What the task asks:
As you print the data below, keep every line exactly as it is and leave the images behind.

Data extracts:
↓↓↓

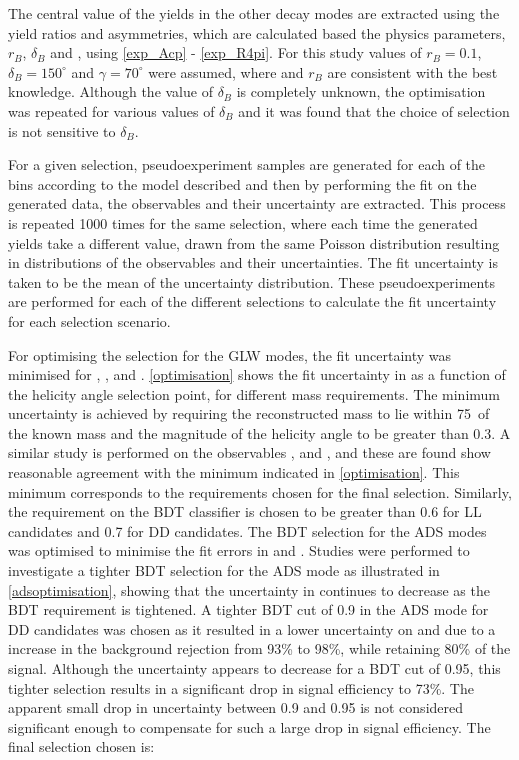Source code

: The central value of the yields in the other \Dz decay modes are extracted using the yield ratios and asymmetries, which are calculated based the physics parameters, $r_B$, $\delta_B$ and \Pgamma, using \eqns\ref{exp_Acp} - \ref{exp_R4pi}. For this study values of $r_B = 0.1$, $\delta_B = 150^{\circ}$ and $\gamma = 70^{\circ}$ were assumed, where \Pgamma and $r_B$ are consistent with the best knowledge. Although the value of $\delta_B$ is completely unknown, the optimisation was repeated for various values of $\delta_B$ and it was found that the choice of selection is not sensitive to $\delta_B$. 

For a given selection, pseudoexperiment samples are generated for each of the bins according to the model described and then by performing the \CP fit on the generated data, the \CP observables and their uncertainty are extracted. This process is repeated 1000 times for the same selection, where each time the generated yields take a different value, drawn from the same Poisson distribution resulting in distributions of the \CP observables and their uncertainties. The fit uncertainty is taken to be the mean of the uncertainty distribution. These pseudoexperiments are performed for each of the different selections to calculate the fit uncertainty for each selection scenario.  

For optimising the selection for the GLW modes, the fit uncertainty was minimised for \Akk, \Rkk, \Apipi and \Rpipi. \Fig\ref{optimisation} shows the fit uncertainty in \Rkk as a function of the \KS helicity angle selection point, for different \Kstarm mass requirements. The minimum uncertainty is achieved by requiring the reconstructed \Kstarm mass to lie within 75~\mevcc of the known \Kstarm mass and the magnitude of the \KS helicity angle to be greater than 0.3. A similar study is performed on the \CP observables \Akk, \Apipi and \Rpipi, and these are found show reasonable agreement with the minimum indicated in \fig\ref{optimisation}. This minimum corresponds to the \Kstarm requirements chosen for the final selection. Similarly, the requirement on the BDT classifier is chosen to be greater than 0.6 for LL candidates and 0.7 for DD candidates. The BDT selection for the ADS modes was optimised to minimise the fit errors in \Rptwo and \Rmtwo. Studies were performed to investigate a tighter BDT selection for the ADS mode as illustrated in \fig\ref{adsoptimisation}, showing that the uncertainty in \Rptwo continues to decrease as the BDT requirement is tightened. A tighter BDT cut of 0.9 in the ADS mode for DD candidates was chosen as it resulted in a lower uncertainty on \Rptwo and \Rmtwo due to a increase in the background rejection from 93\% to 98\%, while retaining 80\% of the signal. Although the uncertainty appears to decrease for a BDT cut of 0.95, this tighter selection results in a significant drop in signal efficiency to 73\%. The apparent small drop in uncertainty between 0.9 and 0.95 is not considered significant enough to compensate for such a large drop in signal efficiency. The final selection chosen is:

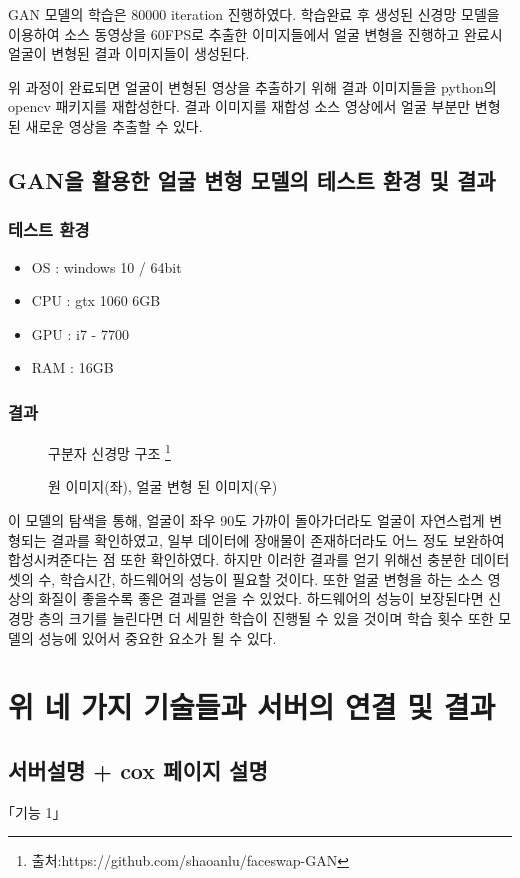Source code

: \documentclass{oblivoir}
\newcommand{\spec}{
\begin{itemize}
    \item OS : windows 10 / 64bit
    \item CPU : gtx 1060 6GB
    \item GPU : i7 - 7700
    \item RAM : 16GB
\end{itemize}
}
\begin{document}
\begin{enumerate}
    GAN 모델의 학습은 80000 iteration 진행하였다. 학습완료 후 생성된 신경망 모델을 이용하여 소스 동영상을 60FPS로 추출한 이미지들에서 얼굴 변형을 진행하고 완료시 얼굴이 변형된 결과 이미지들이 생성된다.

    위 과정이 완료되면 얼굴이 변형된 영상을 추출하기 위해 결과 이미지들을 python의 opencv 패키지를 재합성한다. 결과 이미지를 재합성 소스 영상에서 얼굴 부분만 변형된 새로운 영상을 추출할 수 있다.

    \section{ GAN을 활용한 얼굴 변형 모델의 테스트 환경 및 결과}

    \subsection{테스트 환경}
    \spec
    \subsection{결과}

    \begin{figure}[h!]
    \centering
    \caption{구분자 신경망 구조 \protect\footnote{출처:https://github.com/shaoanlu/faceswap-GAN}}
    \end{figure}

    \begin{figure}[h!]
    \centering
    \caption{원 이미지(좌), 얼굴 변형 된 이미지(우)}
    \end{figure}


    이 모델의 탐색을 통해, 얼굴이 좌우 90도 가까이 돌아가더라도 얼굴이 자연스럽게 변형되는 결과를 확인하였고, 일부 데이터에 장애물이 존재하더라도 어느 정도 보완하여 합성시켜준다는 점 또한 확인하였다. 하지만 이러한 결과를 얻기 위해선 충분한 데이터 셋의 수, 학습시간, 하드웨어의 성능이 필요할 것이다. 또한 얼굴 변형을 하는 소스 영상의 화질이 좋을수록 좋은 결과를 얻을 수 있었다. 하드웨어의 성능이 보장된다면 신경망 층의 크기를 늘린다면 더 세밀한 학습이 진행될 수 있을 것이며 학습 횟수 또한 모델의 성능에 있어서 중요한 요소가 될 수 있다.

    \chapter{ 위 네 가지 기술들과 서버의 연결 및 결과  }

    \section{ 서버설명 + cox 페이지 설명}

    \begin{figure}[h!]
    \centering
    \end{figure}

    \begin{figure}[h!]
    \centering
    \end{figure}
\end{enumerate}
｢기능 1｣
\end{document}
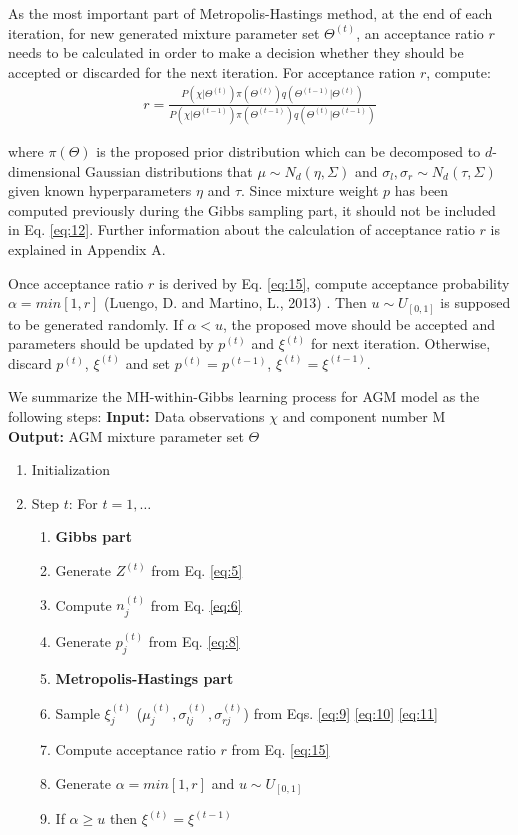 \documentclass[conference]{IEEEtran}
\begin{document}
As the most important part of Metropolis-Hastings method, at the end of each iteration, for new generated mixture parameter set $\Theta^{(t)}$, an acceptance ratio $r$ needs to be calculated in order to make a decision whether they should be accepted or discarded for the next iteration. For acceptance ration $r$, compute:
\begin{align}
r = \frac{P(\chi|\Theta^{(t)})\pi(\Theta^{(t)})q(\Theta^{(t-1)}|\Theta^{(t)})}{P(\chi|\Theta^{(t-1)})\pi(\Theta^{(t-1)})q(\Theta^{(t)}|\Theta^{(t-1)})}
\label{eq:12}
\end{align}

where $\pi(\Theta)$ is the proposed prior distribution which can be decomposed to $d$-dimensional Gaussian distributions that $\mu \sim \textit{N}_d(\eta,\Sigma)$ and $\sigma_l, \sigma_r \sim \textit{N}_d(\tau,\Sigma)$ given known hyperparameters $\eta$ and $\tau$. Since mixture weight $p$ has been computed previously during the Gibbs sampling part, it should not be included in Eq. \eqref{eq:12}. Further information about the calculation of acceptance ratio $r$ is explained in Appendix A.

Once acceptance ratio $r$ is derived by Eq. \eqref{eq:15}, compute acceptance probability $\alpha = min[1,r]$ (Luengo, D. and Martino, L., 2013) \cite{b9}. Then $u \sim U_{[0,1]}$ is supposed to be generated randomly. If $\alpha < u$, the proposed move should be accepted and parameters should be updated by $p^{(t)}$ and $\xi^{(t)}$ for next iteration. Otherwise, discard $p^{(t)}$, $\xi^{(t)}$ and set $p^{(t)} = p^{(t-1)}$, $\xi^{(t)} = \xi^{(t-1)}$.

We summarize the MH-within-Gibbs learning process for AGM model as the following steps:
\bigbreak
\noindent\textbf{Input:} Data observations $\chi$ and component number M \\
\textbf{Output:} AGM mixture parameter set $\Theta$
\bigbreak

\begin{enumerate}
\item Initialization
\item Step $t$: For $t = 1,\ldots$
\begin{enumerate}
\item[]\textbf{Gibbs part}
\item Generate $Z^{(t)}$ from Eq. \eqref{eq:5}
\item Compute $n_j^{(t)}$ from Eq. \eqref{eq:6}
\item Generate $p_j^{(t)}$ from Eq. \eqref{eq:8}
\item[] \textbf{Metropolis-Hastings part}
\item Sample $\xi_j^{(t)}$ ($\mu_j^{(t)}, \sigma_{lj}^{(t)}, \sigma_{rj}^{(t)}$) from Eqs. \eqref{eq:9} \eqref{eq:10} \eqref{eq:11}
\item Compute acceptance ratio $r$ from Eq. \eqref{eq:15}
\item Generate $\alpha = min[1,r]$ and $u \sim U_{[0,1]}$
\item If $\alpha \geq u$ then $\xi^{(t)} = \xi^{(t-1)}$
\end{enumerate}
\end{enumerate}
\end{document}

↑↑↑

Output of the task:
Source code

: The central value of the yields in the other \Dz decay modes are extracted using the yield ratios and asymmetries, which are calculated based the physics parameters, $r_B$, $\delta_B$ and \Pgamma, using \eqns\ref{exp_Acp} - \ref{exp_R4pi}. For this study values of $r_B = 0.1$, $\delta_B = 150^{\circ}$ and $\gamma = 70^{\circ}$ were assumed, where \Pgamma and $r_B$ are consistent with the best knowledge. Although the value of $\delta_B$ is completely unknown, the optimisation was repeated for various values of $\delta_B$ and it was found that the choice of selection is not sensitive to $\delta_B$. 

For a given selection, pseudoexperiment samples are generated for each of the bins according to the model described and then by performing the \CP fit on the generated data, the \CP observables and their uncertainty are extracted. This process is repeated 1000 times for the same selection, where each time the generated yields take a different value, drawn from the same Poisson distribution resulting in distributions of the \CP observables and their uncertainties. The fit uncertainty is taken to be the mean of the uncertainty distribution. These pseudoexperiments are performed for each of the different selections to calculate the fit uncertainty for each selection scenario.  

For optimising the selection for the GLW modes, the fit uncertainty was minimised for \Akk, \Rkk, \Apipi and \Rpipi. \Fig\ref{optimisation} shows the fit uncertainty in \Rkk as a function of the \KS helicity angle selection point, for different \Kstarm mass requirements. The minimum uncertainty is achieved by requiring the reconstructed \Kstarm mass to lie within 75~\mevcc of the known \Kstarm mass and the magnitude of the \KS helicity angle to be greater than 0.3. A similar study is performed on the \CP observables \Akk, \Apipi and \Rpipi, and these are found show reasonable agreement with the minimum indicated in \fig\ref{optimisation}. This minimum corresponds to the \Kstarm requirements chosen for the final selection. Similarly, the requirement on the BDT classifier is chosen to be greater than 0.6 for LL candidates and 0.7 for DD candidates. The BDT selection for the ADS modes was optimised to minimise the fit errors in \Rptwo and \Rmtwo. Studies were performed to investigate a tighter BDT selection for the ADS mode as illustrated in \fig\ref{adsoptimisation}, showing that the uncertainty in \Rptwo continues to decrease as the BDT requirement is tightened. A tighter BDT cut of 0.9 in the ADS mode for DD candidates was chosen as it resulted in a lower uncertainty on \Rptwo and \Rmtwo due to a increase in the background rejection from 93\% to 98\%, while retaining 80\% of the signal. Although the uncertainty appears to decrease for a BDT cut of 0.95, this tighter selection results in a significant drop in signal efficiency to 73\%. The apparent small drop in uncertainty between 0.9 and 0.95 is not considered significant enough to compensate for such a large drop in signal efficiency. The final selection chosen is:

Source code

: \documentclass{oblivoir}
\newcommand{\spec}{
\begin{itemize}
    \item OS : windows 10 / 64bit
    \item CPU : gtx 1060 6GB
    \item GPU : i7 - 7700
    \item RAM : 16GB
\end{itemize}
}
\begin{document}
\begin{enumerate}
    GAN 모델의 학습은 80000 iteration 진행하였다. 학습완료 후 생성된 신경망 모델을 이용하여 소스 동영상을 60FPS로 추출한 이미지들에서 얼굴 변형을 진행하고 완료시 얼굴이 변형된 결과 이미지들이 생성된다.

    위 과정이 완료되면 얼굴이 변형된 영상을 추출하기 위해 결과 이미지들을 python의 opencv 패키지를 재합성한다. 결과 이미지를 재합성 소스 영상에서 얼굴 부분만 변형된 새로운 영상을 추출할 수 있다.

    \section{ GAN을 활용한 얼굴 변형 모델의 테스트 환경 및 결과}

    \subsection{테스트 환경}
    \spec
    \subsection{결과}

    \begin{figure}[h!]
    \centering
    \caption{구분자 신경망 구조 \protect\footnote{출처:https://github.com/shaoanlu/faceswap-GAN}}
    \end{figure}

    \begin{figure}[h!]
    \centering
    \caption{원 이미지(좌), 얼굴 변형 된 이미지(우)}
    \end{figure}


    이 모델의 탐색을 통해, 얼굴이 좌우 90도 가까이 돌아가더라도 얼굴이 자연스럽게 변형되는 결과를 확인하였고, 일부 데이터에 장애물이 존재하더라도 어느 정도 보완하여 합성시켜준다는 점 또한 확인하였다. 하지만 이러한 결과를 얻기 위해선 충분한 데이터 셋의 수, 학습시간, 하드웨어의 성능이 필요할 것이다. 또한 얼굴 변형을 하는 소스 영상의 화질이 좋을수록 좋은 결과를 얻을 수 있었다. 하드웨어의 성능이 보장된다면 신경망 층의 크기를 늘린다면 더 세밀한 학습이 진행될 수 있을 것이며 학습 횟수 또한 모델의 성능에 있어서 중요한 요소가 될 수 있다.

    \chapter{ 위 네 가지 기술들과 서버의 연결 및 결과  }

    \section{ 서버설명 + cox 페이지 설명}

    \begin{figure}[h!]
    \centering
    \end{figure}

    \begin{figure}[h!]
    \centering
    \end{figure}
\end{enumerate}
｢기능 1｣
\end{document}
 \documentclass[conference]{IEEEtran}
\begin{document}
As the most important part of Metropolis-Hastings method, at the end of each iteration, for new generated mixture parameter set $\Theta^{(t)}$, an acceptance ratio $r$ needs to be calculated in order to make a decision whether they should be accepted or discarded for the next iteration. For acceptance ration $r$, compute:
\begin{align}
r = \frac{P(\chi|\Theta^{(t)})\pi(\Theta^{(t)})q(\Theta^{(t-1)}|\Theta^{(t)})}{P(\chi|\Theta^{(t-1)})\pi(\Theta^{(t-1)})q(\Theta^{(t)}|\Theta^{(t-1)})}
\label{eq:12}
\end{align}

where $\pi(\Theta)$ is the proposed prior distribution which can be decomposed to $d$-dimensional Gaussian distributions that $\mu \sim \textit{N}_d(\eta,\Sigma)$ and $\sigma_l, \sigma_r \sim \textit{N}_d(\tau,\Sigma)$ given known hyperparameters $\eta$ and $\tau$. Since mixture weight $p$ has been computed previously during the Gibbs sampling part, it should not be included in Eq. \eqref{eq:12}. Further information about the calculation of acceptance ratio $r$ is explained in Appendix A.

Once acceptance ratio $r$ is derived by Eq. \eqref{eq:15}, compute acceptance probability $\alpha = min[1,r]$ (Luengo, D. and Martino, L., 2013) \cite{b9}. Then $u \sim U_{[0,1]}$ is supposed to be generated randomly. If $\alpha < u$, the proposed move should be accepted and parameters should be updated by $p^{(t)}$ and $\xi^{(t)}$ for next iteration. Otherwise, discard $p^{(t)}$, $\xi^{(t)}$ and set $p^{(t)} = p^{(t-1)}$, $\xi^{(t)} = \xi^{(t-1)}$.

We summarize the MH-within-Gibbs learning process for AGM model as the following steps:
\bigbreak
\noindent\textbf{Input:} Data observations $\chi$ and component number M \\
\textbf{Output:} AGM mixture parameter set $\Theta$
\bigbreak

\begin{enumerate}
\item Initialization
\item Step $t$: For $t = 1,\ldots$
\begin{enumerate}
\item[]\textbf{Gibbs part}
\item Generate $Z^{(t)}$ from Eq. \eqref{eq:5}
\item Compute $n_j^{(t)}$ from Eq. \eqref{eq:6}
\item Generate $p_j^{(t)}$ from Eq. \eqref{eq:8}
\item[] \textbf{Metropolis-Hastings part}
\item Sample $\xi_j^{(t)}$ ($\mu_j^{(t)}, \sigma_{lj}^{(t)}, \sigma_{rj}^{(t)}$) from Eqs. \eqref{eq:9} \eqref{eq:10} \eqref{eq:11}
\item Compute acceptance ratio $r$ from Eq. \eqref{eq:15}
\item Generate $\alpha = min[1,r]$ and $u \sim U_{[0,1]}$
\item If $\alpha \geq u$ then $\xi^{(t)} = \xi^{(t-1)}$
\end{enumerate}
\end{enumerate}
\end{document}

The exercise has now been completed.